◆ **WHAT THIS TASK INVOLVES**: Your answer must hold only the lines below from the line containing "3. platforms: 添加平台之后会自动生成，目录下存放生成的android和ios资源文件。" through the line containing "8. angular.json: angular配置文件", each reproduced exactly.

Records drawn from a dataset

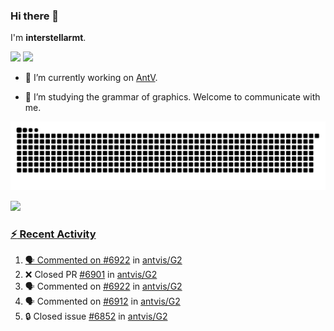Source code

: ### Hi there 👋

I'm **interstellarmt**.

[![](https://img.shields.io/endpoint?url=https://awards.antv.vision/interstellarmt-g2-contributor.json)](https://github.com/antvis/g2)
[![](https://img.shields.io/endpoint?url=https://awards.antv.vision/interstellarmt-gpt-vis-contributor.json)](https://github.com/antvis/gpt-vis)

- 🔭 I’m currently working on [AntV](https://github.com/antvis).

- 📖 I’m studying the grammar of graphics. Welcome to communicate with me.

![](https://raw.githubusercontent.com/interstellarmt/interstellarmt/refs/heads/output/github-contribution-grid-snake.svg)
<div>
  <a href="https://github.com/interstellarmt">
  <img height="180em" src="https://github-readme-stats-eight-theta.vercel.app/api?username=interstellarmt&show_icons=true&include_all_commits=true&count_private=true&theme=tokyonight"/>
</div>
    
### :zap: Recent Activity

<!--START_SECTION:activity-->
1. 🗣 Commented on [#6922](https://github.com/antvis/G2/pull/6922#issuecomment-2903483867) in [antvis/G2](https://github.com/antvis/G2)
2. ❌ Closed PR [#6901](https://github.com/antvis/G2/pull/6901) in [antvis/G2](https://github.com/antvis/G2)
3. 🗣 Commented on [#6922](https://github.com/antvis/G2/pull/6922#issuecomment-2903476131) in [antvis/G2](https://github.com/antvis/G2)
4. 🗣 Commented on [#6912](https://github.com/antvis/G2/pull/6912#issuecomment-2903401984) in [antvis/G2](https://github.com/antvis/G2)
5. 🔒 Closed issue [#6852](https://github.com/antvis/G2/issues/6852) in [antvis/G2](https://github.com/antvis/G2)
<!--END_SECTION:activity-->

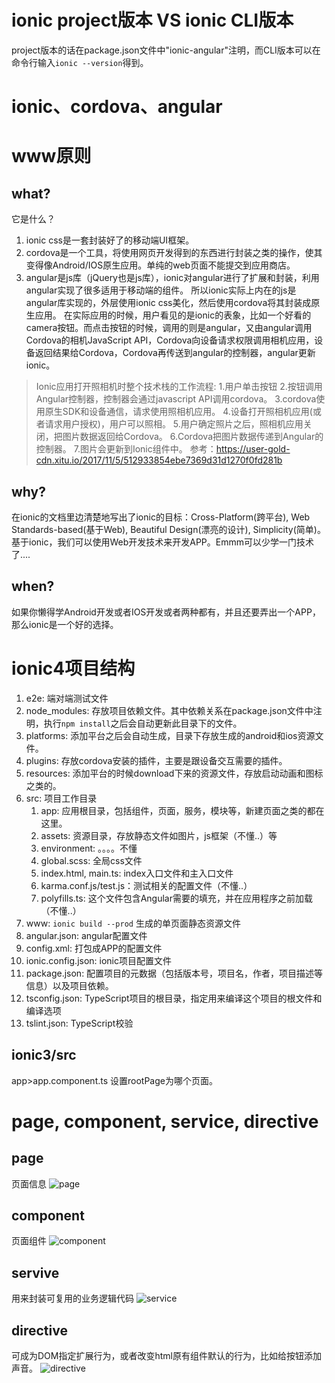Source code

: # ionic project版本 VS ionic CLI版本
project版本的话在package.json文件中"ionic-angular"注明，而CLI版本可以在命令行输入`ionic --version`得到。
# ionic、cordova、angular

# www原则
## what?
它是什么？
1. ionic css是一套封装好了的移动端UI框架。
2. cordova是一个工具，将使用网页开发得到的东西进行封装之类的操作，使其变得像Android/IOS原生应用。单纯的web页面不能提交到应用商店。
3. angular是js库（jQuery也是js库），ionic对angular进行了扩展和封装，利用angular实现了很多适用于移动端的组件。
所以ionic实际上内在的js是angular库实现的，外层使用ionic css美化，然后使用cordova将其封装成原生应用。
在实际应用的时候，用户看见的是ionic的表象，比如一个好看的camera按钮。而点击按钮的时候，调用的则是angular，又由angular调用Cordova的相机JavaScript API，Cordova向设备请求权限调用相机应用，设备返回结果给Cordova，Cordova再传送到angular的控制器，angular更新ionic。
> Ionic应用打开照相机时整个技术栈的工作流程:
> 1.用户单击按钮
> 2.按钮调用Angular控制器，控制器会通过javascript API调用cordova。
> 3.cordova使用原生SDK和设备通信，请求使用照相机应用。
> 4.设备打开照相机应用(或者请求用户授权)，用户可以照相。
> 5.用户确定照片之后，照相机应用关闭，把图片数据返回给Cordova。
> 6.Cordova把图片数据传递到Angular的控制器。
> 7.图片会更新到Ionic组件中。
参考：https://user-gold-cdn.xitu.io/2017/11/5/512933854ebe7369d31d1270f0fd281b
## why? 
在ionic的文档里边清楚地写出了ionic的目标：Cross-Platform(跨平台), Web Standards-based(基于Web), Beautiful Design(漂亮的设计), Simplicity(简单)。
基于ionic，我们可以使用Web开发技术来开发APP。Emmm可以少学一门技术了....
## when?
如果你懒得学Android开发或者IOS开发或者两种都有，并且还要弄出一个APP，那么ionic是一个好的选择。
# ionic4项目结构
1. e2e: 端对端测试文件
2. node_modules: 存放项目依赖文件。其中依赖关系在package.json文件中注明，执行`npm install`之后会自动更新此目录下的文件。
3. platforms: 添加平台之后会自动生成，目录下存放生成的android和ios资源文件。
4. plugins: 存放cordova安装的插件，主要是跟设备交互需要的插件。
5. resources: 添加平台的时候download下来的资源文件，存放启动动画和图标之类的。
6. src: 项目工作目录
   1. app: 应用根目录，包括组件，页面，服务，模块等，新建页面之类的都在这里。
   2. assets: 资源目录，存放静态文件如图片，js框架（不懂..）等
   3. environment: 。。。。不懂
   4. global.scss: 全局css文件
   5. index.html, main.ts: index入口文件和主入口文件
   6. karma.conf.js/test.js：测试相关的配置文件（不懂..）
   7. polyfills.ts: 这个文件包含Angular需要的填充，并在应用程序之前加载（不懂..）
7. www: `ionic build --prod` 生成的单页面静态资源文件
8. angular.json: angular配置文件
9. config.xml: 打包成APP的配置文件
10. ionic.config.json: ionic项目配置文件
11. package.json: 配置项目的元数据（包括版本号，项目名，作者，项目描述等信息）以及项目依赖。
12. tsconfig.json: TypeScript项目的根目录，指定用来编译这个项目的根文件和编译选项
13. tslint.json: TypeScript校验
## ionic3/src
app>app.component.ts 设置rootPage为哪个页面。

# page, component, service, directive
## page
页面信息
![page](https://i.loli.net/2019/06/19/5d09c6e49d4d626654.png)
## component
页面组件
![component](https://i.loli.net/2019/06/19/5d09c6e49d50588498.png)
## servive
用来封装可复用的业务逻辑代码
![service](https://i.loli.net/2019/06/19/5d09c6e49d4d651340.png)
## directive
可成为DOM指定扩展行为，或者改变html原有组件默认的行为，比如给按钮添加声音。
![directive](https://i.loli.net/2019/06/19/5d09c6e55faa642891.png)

---

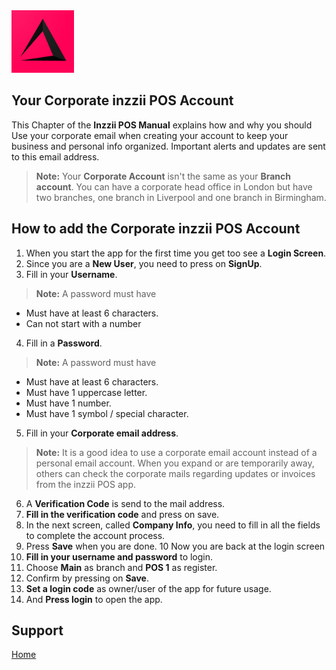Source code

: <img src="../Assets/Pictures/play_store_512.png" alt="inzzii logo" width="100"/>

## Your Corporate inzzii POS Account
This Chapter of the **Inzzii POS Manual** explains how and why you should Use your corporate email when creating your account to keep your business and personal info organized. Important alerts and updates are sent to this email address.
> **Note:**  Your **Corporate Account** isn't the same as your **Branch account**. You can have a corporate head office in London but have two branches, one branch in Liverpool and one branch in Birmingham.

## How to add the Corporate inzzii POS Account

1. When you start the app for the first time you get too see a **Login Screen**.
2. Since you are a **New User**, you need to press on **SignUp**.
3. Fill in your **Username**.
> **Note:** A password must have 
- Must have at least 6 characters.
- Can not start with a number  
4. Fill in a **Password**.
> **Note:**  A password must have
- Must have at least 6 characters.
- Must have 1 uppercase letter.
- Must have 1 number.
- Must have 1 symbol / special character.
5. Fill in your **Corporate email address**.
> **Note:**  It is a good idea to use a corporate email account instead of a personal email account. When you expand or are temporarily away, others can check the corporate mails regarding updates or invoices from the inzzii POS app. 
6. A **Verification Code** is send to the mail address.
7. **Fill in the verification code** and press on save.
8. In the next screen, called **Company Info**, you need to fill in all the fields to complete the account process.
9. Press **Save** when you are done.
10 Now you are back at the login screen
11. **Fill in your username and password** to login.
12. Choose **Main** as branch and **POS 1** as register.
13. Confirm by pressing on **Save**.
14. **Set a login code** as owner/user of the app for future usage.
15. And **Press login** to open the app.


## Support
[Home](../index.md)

◆ **EXERCISE SOLUTION**:
3. platforms: 添加平台之后会自动生成，目录下存放生成的android和ios资源文件。
4. plugins: 存放cordova安装的插件，主要是跟设备交互需要的插件。
5. resources: 添加平台的时候download下来的资源文件，存放启动动画和图标之类的。
6. src: 项目工作目录
   1. app: 应用根目录，包括组件，页面，服务，模块等，新建页面之类的都在这里。
   2. assets: 资源目录，存放静态文件如图片，js框架（不懂..）等
   3. environment: 。。。。不懂
   4. global.scss: 全局css文件
   5. index.html, main.ts: index入口文件和主入口文件
   6. karma.conf.js/test.js：测试相关的配置文件（不懂..）
   7. polyfills.ts: 这个文件包含Angular需要的填充，并在应用程序之前加载（不懂..）
7. www: `ionic build --prod` 生成的单页面静态资源文件
8. angular.json: angular配置文件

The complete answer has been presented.